WHAT THE EXERCISE ASKS -> Up to and including the line with "3) What functional", output the records exactly as they appear.

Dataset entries
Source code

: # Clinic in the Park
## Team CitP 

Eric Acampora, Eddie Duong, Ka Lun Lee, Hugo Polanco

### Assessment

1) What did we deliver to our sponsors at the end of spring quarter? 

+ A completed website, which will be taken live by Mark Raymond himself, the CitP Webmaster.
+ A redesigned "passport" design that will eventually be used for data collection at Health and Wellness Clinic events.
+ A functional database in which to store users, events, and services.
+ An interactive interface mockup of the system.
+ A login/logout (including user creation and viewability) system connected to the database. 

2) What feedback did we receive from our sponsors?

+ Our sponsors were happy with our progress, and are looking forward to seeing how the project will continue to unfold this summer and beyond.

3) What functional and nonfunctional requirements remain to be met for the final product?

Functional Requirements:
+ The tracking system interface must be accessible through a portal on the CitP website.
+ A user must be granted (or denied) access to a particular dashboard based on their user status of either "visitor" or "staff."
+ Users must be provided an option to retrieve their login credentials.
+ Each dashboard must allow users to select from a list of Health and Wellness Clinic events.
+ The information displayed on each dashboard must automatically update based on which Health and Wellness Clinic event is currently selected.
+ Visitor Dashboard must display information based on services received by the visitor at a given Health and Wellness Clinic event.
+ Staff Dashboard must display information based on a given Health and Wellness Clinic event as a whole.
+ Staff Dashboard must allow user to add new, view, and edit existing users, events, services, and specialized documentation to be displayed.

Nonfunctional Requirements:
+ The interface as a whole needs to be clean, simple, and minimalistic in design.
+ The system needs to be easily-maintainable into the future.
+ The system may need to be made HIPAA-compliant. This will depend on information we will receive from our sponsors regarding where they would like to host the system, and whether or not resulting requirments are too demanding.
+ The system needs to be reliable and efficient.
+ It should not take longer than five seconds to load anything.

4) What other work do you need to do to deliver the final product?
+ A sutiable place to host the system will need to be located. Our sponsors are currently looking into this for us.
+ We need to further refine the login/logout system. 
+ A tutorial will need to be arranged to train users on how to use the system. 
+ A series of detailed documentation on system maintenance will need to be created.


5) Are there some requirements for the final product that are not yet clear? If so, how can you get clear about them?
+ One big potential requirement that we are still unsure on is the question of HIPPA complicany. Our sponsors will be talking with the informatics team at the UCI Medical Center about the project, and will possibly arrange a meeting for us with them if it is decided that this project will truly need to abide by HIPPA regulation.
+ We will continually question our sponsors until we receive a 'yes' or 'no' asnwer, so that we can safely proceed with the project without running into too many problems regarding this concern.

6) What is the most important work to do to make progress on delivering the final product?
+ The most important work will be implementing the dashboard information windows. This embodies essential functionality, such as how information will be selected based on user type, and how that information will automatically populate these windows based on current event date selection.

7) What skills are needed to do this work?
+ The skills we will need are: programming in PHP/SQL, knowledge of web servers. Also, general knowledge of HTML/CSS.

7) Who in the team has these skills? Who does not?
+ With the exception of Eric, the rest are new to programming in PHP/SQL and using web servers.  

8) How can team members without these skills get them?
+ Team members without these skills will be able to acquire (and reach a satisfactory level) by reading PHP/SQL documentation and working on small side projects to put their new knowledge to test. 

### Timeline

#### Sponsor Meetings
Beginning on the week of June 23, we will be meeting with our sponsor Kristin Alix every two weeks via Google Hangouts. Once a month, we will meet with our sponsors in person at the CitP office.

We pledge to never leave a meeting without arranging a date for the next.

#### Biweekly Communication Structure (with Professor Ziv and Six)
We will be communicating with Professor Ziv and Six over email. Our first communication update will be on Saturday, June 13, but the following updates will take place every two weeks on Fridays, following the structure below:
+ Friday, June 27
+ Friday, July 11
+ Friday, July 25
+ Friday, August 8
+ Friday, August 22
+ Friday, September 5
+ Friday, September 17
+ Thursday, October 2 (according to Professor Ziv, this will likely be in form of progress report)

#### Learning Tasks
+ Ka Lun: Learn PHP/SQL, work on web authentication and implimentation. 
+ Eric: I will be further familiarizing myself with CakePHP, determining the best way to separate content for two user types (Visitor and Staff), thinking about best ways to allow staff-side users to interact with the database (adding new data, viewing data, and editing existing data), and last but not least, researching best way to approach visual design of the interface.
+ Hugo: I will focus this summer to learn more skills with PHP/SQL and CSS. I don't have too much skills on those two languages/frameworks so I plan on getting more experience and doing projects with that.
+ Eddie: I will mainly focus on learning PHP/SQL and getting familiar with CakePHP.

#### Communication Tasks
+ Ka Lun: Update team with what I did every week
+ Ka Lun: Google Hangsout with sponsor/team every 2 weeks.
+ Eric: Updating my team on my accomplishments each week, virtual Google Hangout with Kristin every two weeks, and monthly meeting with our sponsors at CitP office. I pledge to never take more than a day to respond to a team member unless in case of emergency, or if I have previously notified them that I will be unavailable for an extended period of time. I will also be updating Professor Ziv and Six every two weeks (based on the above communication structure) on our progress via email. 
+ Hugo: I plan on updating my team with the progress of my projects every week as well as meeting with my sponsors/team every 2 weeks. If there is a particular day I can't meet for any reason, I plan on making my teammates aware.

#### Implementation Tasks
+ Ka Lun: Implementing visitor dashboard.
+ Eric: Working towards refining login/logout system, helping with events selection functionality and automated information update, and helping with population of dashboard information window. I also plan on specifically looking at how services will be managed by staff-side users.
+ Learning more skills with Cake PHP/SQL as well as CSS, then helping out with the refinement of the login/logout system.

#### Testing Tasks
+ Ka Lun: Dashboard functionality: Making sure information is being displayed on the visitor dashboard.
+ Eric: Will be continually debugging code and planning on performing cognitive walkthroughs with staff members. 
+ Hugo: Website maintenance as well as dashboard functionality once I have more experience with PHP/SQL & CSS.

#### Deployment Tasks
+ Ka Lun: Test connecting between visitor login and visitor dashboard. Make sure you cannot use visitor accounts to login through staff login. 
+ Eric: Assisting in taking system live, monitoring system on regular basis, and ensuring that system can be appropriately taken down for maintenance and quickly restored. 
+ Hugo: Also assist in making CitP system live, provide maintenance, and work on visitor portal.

SOLUTION FOR THIS TASK ->
Source code

: # Clinic in the Park
## Team CitP 

Eric Acampora, Eddie Duong, Ka Lun Lee, Hugo Polanco

### Assessment

1) What did we deliver to our sponsors at the end of spring quarter? 

+ A completed website, which will be taken live by Mark Raymond himself, the CitP Webmaster.
+ A redesigned "passport" design that will eventually be used for data collection at Health and Wellness Clinic events.
+ A functional database in which to store users, events, and services.
+ An interactive interface mockup of the system.
+ A login/logout (including user creation and viewability) system connected to the database. 

2) What feedback did we receive from our sponsors?

+ Our sponsors were happy with our progress, and are looking forward to seeing how the project will continue to unfold this summer and beyond.

3) What functional and nonfunctional requirements remain to be met for the final product?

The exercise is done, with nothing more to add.